Amazon Aurora - A Deep Dive - Part 1

Jul 10, 2024

a group of cubes hanging from a ceiling — Photo by Shubham Dhage on Unsplash

Amazon Aurora is a powerful relational database service offered as part of Amazon Web Services (AWS). Aurora optimizes MySQL and PostgreSQL databases and existing applications which uses MySQL and PostgreSQL can migrate to Aurora without any changes in their code.

Amazon aurora offers multiple guarantees.

Performance: Offers 5x performance improvement over MySQL and 3x the performance of Postgres.
Storage: Automatically scales database storage capacity, reaching up to 128 TB (128,000 GB).
Read Replicas: Supports up to 15 read replicas with sub-10ms replica lag.
Failover: Ensures nearly instantaneous failover. Aurora automatically detects a primary instance failure and promotes a read replica to primary within 30 seconds.
Self-Healing: Continuously scans and repairs data blocks and disks for errors.

and much more.

In this article we will explore how Amazon Aurora’s innovative architecture effectively addresses the limitations of relational databases in distributed environments and provides the above guarantees.

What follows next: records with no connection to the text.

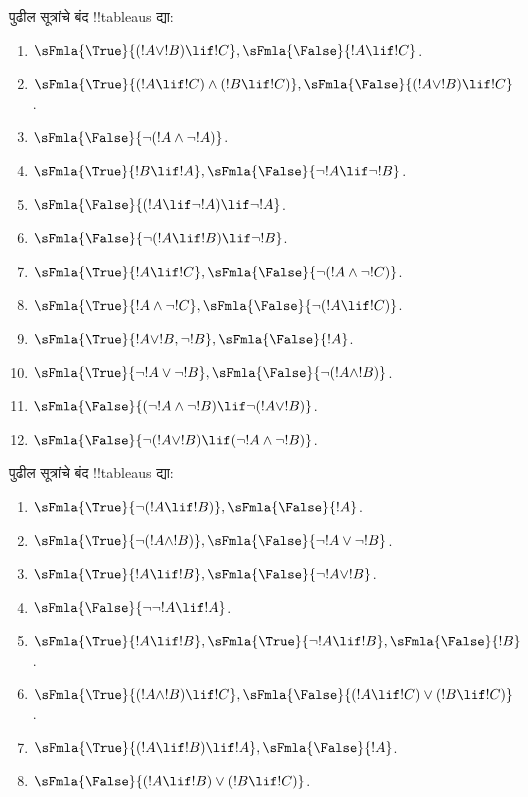 \documentclass[../../../include/open-logic-section]{subfiles}
\begin{document}
\begin{prob}
पुढील सूत्रांचे बंद !!{tableau}s द्या:
\begin{enumerate}
\item $\sFmla{\True}{(!A \lor !B) \lif !C}, \sFmla{\False}{!A \lif !C}$.
\item $\sFmla{\True}{(!A \lif !C) \land (!B \lif !C)}, \sFmla{\False}{(!A \lor !B) \lif !C}$.
\item $\sFmla{\False}{\lnot(!A \land \lnot !A)}$.
\item $\sFmla{\True}{!B \lif !A}, \sFmla{\False}{\lnot !A \lif \lnot !B}$.
\item $\sFmla{\False}{(!A \lif \lnot !A) \lif \lnot !A}$.
\item $\sFmla{\False}{\lnot(!A \lif !B) \lif \lnot !B}$.
\item $\sFmla{\True}{!A \lif !C}, \sFmla{\False}{\lnot (!A \land \lnot !C)}$.
\item $\sFmla{\True}{!A \land \lnot !C}, \sFmla{\False}{\lnot (!A \lif !C)}$.
\item $\sFmla{\True}{!A \lor !B, \lnot !B}, \sFmla{\False}{!A}$.
\item $\sFmla{\True}{\lnot !A \lor \lnot !B}, \sFmla{\False}{\lnot(!A \land !B)}$.
\item $\sFmla{\False}{(\lnot !A \land \lnot !B) \lif\lnot(!A \lor !B)}$.
\item $\sFmla{\False}{\lnot(!A \lor !B) \lif (\lnot !A \land \lnot !B)}$.
\end{enumerate}
\end{prob}

\begin{prob}
पुढील सूत्रांचे बंद !!{tableau}s द्या:
\begin{enumerate}
\item $\sFmla{\True}{\lnot(!A \lif !B)}, \sFmla{\False}{!A}$.
\item $\sFmla{\True}{\lnot(!A \land !B)}, \sFmla{\False}{\lnot !A \lor \lnot !B}$.
\item $\sFmla{\True}{!A \lif !B}, \sFmla{\False}{\lnot !A \lor !B}$.
\item $\sFmla{\False}{\lnot \lnot !A \lif !A}$.
\item $\sFmla{\True}{!A \lif !B}, \sFmla{\True}{\lnot !A \lif !B}, \sFmla{\False}{!B}$.
\item $\sFmla{\True}{(!A \land !B) \lif !C}, \sFmla{\False}{(!A \lif !C) \lor (!B \lif !C)}$.
\item $\sFmla{\True}{(!A \lif !B) \lif !A}, \sFmla{\False}{!A}$.
\item $\sFmla{\False}{(!A \lif !B) \lor (!B \lif !C)}$.
\end{enumerate}
\end{prob}
\end{document}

Previously, we discussed the internals of relational databases, focusing on how data is layered on a single disk and how primary and secondary indexes are stored and linked to the actual data records. You can refer to that discussion in the article below.

Relational Databases - A Deep Dive

Ramkumar Ramasamy

May 28, 2024

Read full story

We will explore in detail how Amazon aurora enhances the below aspects:

Improvements in Quorum
Segregate Workloads
Segmented Storage
Storage Internals
Replication Mechanism
Handling of Writes, Reads, Commits, and Replicas

In the first part of the article, we will focus on the first three points listed above. We will begin with an introduction to replication, scaling and how traditional relational databases handles replication.

Replication:

In most of our applications, we use a database to persistently store data. All the data received by the application is saved in the database and can be fetched later whenever needed.

However, what happens if the server hosting our database shuts down or the disk containing the data becomes corrupted? We could lose all our data and our whole application is useless without the data. This scenario is also known as single point of failure.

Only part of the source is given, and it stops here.